<<<<
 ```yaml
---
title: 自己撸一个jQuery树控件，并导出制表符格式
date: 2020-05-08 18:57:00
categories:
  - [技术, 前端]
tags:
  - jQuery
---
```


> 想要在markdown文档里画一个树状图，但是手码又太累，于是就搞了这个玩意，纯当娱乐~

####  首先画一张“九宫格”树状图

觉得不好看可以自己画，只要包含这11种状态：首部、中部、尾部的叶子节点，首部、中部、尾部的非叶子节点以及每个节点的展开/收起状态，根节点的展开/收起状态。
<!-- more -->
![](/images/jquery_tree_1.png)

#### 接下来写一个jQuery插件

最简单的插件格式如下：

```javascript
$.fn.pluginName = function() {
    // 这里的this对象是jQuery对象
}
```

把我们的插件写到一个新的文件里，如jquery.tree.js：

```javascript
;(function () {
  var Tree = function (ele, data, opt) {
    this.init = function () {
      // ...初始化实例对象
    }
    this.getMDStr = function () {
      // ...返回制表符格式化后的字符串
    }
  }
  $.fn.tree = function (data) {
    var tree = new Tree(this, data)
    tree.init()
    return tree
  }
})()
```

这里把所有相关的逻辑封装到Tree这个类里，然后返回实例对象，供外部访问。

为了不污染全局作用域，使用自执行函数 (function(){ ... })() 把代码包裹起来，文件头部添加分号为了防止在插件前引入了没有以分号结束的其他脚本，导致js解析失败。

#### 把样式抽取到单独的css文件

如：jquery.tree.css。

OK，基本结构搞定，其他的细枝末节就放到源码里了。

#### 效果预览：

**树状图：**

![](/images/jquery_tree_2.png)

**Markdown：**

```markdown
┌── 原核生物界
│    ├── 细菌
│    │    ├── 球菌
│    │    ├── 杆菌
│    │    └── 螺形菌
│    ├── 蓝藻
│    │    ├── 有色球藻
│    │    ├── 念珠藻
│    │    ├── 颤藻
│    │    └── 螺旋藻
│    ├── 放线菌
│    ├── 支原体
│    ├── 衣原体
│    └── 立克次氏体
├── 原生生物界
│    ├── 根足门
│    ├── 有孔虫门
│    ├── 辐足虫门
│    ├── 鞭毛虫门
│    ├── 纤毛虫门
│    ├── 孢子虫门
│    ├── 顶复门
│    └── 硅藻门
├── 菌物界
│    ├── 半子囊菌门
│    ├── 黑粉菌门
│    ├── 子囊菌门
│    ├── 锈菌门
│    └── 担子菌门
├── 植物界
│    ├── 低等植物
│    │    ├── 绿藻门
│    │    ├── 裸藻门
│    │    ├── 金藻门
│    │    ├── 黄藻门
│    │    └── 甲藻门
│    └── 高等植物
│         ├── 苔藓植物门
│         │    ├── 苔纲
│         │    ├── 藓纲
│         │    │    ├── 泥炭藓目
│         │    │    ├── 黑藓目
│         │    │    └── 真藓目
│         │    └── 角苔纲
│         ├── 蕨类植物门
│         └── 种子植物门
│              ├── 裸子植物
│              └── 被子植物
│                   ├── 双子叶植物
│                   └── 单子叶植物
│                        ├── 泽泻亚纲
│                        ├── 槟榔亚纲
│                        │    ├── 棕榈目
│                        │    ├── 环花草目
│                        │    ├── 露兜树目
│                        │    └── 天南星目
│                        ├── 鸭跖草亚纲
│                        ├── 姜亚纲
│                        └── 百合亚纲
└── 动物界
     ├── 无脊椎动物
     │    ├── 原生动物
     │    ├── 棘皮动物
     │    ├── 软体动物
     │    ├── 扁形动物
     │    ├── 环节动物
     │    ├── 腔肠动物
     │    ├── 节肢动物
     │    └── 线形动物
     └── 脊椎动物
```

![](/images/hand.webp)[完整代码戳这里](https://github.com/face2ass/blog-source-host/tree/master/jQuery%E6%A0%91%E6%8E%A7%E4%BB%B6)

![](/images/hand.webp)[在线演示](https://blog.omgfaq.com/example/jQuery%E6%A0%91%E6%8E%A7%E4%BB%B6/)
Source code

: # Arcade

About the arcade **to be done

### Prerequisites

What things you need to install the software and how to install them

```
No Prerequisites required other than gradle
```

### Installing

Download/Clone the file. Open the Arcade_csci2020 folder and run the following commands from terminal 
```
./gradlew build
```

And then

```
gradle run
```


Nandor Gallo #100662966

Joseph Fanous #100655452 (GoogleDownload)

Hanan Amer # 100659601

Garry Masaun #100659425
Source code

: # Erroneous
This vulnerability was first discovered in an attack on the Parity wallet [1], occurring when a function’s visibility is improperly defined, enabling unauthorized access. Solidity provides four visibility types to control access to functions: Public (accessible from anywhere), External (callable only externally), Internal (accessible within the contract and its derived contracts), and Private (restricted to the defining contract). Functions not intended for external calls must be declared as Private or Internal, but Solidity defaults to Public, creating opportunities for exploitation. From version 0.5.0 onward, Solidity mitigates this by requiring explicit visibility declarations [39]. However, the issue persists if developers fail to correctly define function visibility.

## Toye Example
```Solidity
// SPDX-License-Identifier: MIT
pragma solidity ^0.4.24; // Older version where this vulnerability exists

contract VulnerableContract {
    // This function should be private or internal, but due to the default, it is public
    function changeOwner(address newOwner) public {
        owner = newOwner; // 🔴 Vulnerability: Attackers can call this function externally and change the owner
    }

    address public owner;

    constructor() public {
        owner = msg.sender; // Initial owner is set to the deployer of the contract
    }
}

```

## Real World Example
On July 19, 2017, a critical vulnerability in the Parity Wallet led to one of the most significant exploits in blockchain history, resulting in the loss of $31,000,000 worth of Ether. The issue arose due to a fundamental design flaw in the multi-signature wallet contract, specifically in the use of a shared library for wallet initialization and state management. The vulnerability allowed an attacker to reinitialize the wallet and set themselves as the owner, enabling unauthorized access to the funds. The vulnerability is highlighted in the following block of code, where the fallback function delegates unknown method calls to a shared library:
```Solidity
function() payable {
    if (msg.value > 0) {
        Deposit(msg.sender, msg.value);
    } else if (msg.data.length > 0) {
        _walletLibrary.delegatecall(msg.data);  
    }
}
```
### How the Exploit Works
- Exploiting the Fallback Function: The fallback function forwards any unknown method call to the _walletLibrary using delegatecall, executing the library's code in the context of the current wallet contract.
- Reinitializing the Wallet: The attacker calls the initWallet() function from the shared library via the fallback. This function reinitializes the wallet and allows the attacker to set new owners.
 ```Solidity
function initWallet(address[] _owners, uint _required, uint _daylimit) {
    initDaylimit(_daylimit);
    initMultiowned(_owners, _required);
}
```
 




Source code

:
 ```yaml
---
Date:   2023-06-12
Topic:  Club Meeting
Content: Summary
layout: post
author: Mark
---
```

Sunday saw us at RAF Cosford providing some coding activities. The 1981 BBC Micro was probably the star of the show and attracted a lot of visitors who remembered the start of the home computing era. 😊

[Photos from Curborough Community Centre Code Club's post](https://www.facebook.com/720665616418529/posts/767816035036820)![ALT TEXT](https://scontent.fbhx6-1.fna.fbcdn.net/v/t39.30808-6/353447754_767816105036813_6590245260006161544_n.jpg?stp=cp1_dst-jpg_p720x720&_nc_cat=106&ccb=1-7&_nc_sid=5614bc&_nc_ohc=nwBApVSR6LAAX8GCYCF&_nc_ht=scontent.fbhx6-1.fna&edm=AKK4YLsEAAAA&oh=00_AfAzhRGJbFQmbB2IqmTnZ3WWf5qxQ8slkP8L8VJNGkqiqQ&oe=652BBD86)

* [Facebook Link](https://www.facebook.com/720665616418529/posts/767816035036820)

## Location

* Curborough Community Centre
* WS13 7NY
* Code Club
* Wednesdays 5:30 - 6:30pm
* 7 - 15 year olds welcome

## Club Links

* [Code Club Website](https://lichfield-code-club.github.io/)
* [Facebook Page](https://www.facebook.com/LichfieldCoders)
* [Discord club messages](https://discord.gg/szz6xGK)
>>>>
■ **The task**: Bring together each line above where the string "Centre" turns up.

■ **Response area**:
[Photos from Curborough Community Centre Code Club's post](https://www.facebook.com/720665616418529/posts/767816035036820)![ALT TEXT](https://scontent.fbhx6-1.fna.fbcdn.net/v/t39.30808-6/353447754_767816105036813_6590245260006161544_n.jpg?stp=cp1_dst-jpg_p720x720&_nc_cat=106&ccb=1-7&_nc_sid=5614bc&_nc_ohc=nwBApVSR6LAAX8GCYCF&_nc_ht=scontent.fbhx6-1.fna&edm=AKK4YLsEAAAA&oh=00_AfAzhRGJbFQmbB2IqmTnZ3WWf5qxQ8slkP8L8VJNGkqiqQ&oe=652BBD86)
* Curborough Community Centre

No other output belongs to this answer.